Annie and I talked on. I wanted us to continue like this all night. Catch up, heal those little wounds that still festered. Laugh the way we did in our early days together. This evening proved those memories weren’t my idle fantasies. Our talk showed we’d been foolish, misguided, juvenile. But we weren’t wrong about the fundamentals. I wanted more time with Annie. More time to repair, to explore. More hours to bury the past. More days to imagine a future.

Annie wanted more too. She sketched a fingernail along the braided metal of her necklace, lifting it from her throat. Wires in three shades of gold twisted together, yellow, white, and rose. She pressed her thigh against mine. A firm touch, not hard. But enough to spin the rollercoaster.

“You ever think about us, SJ?”

“All the time.” A stretch. But the core truth croaked over my dry tongue.“We were good together, you and me.”

“Sometimes.” More truth; I swallowed the last of the bourbon.

“Miami’s a nice town.” Her fingers twitched over my leg, just above the knee.“So I hear. Nice beach, nice ocean.”

“You ever think about moving?”

“You inviting, Annie?” The train tottered on the greased tracks, high above the carnival midway.

She winked, black eyes slick with tropical heat. “Depends.”
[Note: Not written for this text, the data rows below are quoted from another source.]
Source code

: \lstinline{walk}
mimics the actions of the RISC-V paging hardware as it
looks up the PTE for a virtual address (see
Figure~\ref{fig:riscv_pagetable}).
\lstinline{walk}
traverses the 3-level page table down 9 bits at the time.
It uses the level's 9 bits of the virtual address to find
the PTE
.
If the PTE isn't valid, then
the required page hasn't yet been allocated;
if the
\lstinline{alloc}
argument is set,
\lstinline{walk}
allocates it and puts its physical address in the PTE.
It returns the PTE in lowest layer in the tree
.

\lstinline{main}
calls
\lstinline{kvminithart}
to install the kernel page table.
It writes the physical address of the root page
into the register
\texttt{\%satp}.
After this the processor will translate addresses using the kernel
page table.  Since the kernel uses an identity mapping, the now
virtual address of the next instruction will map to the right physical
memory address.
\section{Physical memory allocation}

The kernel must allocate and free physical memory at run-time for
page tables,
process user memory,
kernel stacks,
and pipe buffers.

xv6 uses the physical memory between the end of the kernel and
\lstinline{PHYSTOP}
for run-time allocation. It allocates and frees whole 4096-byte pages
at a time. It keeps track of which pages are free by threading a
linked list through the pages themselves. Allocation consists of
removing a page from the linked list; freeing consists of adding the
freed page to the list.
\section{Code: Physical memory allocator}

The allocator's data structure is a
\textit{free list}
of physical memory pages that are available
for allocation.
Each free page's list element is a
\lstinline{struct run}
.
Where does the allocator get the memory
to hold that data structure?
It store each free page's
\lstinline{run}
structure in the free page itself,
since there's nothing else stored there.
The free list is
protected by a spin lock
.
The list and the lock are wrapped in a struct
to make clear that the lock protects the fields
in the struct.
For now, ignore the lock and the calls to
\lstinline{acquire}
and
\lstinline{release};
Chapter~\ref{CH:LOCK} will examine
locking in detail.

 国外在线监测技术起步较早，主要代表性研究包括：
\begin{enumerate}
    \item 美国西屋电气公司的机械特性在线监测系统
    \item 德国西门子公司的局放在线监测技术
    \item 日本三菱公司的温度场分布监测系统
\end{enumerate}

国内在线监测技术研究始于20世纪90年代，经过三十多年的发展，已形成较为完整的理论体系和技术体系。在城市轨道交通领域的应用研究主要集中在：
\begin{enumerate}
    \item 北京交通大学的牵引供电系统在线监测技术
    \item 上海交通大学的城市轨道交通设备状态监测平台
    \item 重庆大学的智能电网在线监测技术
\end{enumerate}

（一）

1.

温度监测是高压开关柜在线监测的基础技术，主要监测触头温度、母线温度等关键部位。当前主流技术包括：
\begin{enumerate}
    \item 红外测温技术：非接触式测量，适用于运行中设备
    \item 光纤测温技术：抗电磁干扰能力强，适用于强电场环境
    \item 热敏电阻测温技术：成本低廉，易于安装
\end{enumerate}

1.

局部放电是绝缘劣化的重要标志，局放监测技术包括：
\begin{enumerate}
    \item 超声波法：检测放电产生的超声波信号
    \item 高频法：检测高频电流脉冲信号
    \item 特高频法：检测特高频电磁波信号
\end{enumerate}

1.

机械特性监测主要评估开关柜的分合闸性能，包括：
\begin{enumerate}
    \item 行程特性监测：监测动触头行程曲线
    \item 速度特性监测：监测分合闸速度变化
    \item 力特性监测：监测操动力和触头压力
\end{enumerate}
Depends? My stomach lurched under my heart.

Annie slid her eyes left, black pupils filling the slanted corners. I waited for another wink, but she stilled her gaze. I rubbed damp palms over my pockets, my fingers near hers on my thigh.

She said nothing more, scattering me in a thousand directions. Depends on what? Phases of the moon? The tides? If the sun rises tomorrow? What?

I never found out. Strangers invaded. Barbarians occupied our booth. The present erased our past with a bold swipe.

And the next day, two bullets deleted our future.